### Aim of the exercise
Which lines of the entries below include "pyspark"? List them all.
(Dataset entries)
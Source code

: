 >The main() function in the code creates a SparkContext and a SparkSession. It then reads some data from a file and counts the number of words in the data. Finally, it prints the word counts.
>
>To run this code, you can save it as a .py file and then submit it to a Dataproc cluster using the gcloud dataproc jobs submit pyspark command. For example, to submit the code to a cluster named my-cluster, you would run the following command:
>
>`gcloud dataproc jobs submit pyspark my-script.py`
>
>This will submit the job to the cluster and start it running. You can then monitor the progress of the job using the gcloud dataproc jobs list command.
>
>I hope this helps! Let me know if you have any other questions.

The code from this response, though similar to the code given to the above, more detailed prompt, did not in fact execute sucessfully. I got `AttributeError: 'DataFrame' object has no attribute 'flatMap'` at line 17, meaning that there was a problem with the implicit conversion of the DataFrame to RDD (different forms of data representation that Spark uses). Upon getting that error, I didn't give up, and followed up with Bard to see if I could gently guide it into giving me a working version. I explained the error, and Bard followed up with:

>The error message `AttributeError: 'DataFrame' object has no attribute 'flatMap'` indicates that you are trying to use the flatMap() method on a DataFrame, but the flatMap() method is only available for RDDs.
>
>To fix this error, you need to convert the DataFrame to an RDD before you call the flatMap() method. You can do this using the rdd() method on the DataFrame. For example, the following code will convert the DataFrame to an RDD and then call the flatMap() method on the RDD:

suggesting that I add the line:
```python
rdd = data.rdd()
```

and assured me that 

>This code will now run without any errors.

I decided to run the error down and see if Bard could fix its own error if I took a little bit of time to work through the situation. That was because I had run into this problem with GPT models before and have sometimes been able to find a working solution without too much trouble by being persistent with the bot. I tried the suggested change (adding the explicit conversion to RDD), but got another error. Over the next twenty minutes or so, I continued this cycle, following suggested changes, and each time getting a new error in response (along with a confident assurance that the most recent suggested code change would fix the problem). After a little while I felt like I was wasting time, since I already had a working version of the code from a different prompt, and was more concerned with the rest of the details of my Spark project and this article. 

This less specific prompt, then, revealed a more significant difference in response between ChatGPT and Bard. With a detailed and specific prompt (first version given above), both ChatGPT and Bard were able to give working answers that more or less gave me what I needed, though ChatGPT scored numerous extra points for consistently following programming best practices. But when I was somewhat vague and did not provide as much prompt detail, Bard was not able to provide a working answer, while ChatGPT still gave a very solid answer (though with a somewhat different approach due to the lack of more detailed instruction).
(End Dataset entries)
### Solution
>To run this code, you can save it as a .py file and then submit it to a Dataproc cluster using the gcloud dataproc jobs submit pyspark command. For example, to submit the code to a cluster named my-cluster, you would run the following command:
>`gcloud dataproc jobs submit pyspark my-script.py`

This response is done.